**Data under study:**
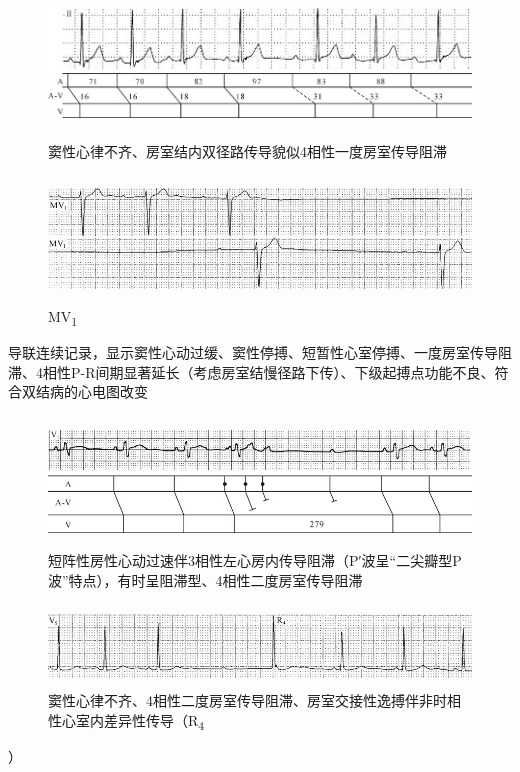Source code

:\begin{figure}[!htbp]
 \centering
 \includegraphics[width=5.92708in,height=1.54167in]{./images/Image00375.jpg}
 \captionsetup{justification=centering}
 \caption{窦性心律不齐、房室结内双径路传导貌似4相性一度房室传导阻滞}
 \label{fig22-9}
  \end{figure} 

\begin{figure}[!htbp]
 \centering
 \includegraphics[width=5.58333in,height=1.32292in]{./images/Image00376.jpg}
 \captionsetup{justification=centering}
 \caption{MV\textsubscript{1}}
 \label{fig22-10}
  \end{figure} 
导联连续记录，显示窦性心动过缓、窦性停搏、短暂性心室停搏、一度房室传导阻滞、4相性P-R间期显著延长（考虑房室结慢径路下传）、下级起搏点功能不良、符合双结病的心电图改变

\begin{figure}[!htbp]
 \centering
 \includegraphics[width=5.61458in,height=1.36458in]{./images/Image00377.jpg}
 \captionsetup{justification=centering}
 \caption{短阵性房性心动过速伴3相性左心房内传导阻滞（P′波呈“二尖瓣型P波”特点），有时呈阻滞型、4相性二度房室传导阻滞}
 \label{fig22-11}
  \end{figure} 

\begin{figure}[!htbp]
 \centering
 \includegraphics[width=5.58333in,height=0.85417in]{./images/Image00378.jpg}
 \captionsetup{justification=centering}
 \caption{窦性心律不齐、4相性二度房室传导阻滞、房室交接性逸搏伴非时相性心室内差异性传导（R\textsubscript{4}}
 \label{fig22-12}
  \end{figure} 
）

**Your instructions:** Please give a count of the lines in the records where the word "height" occurs, with nothing besides it.

**Solution:** 4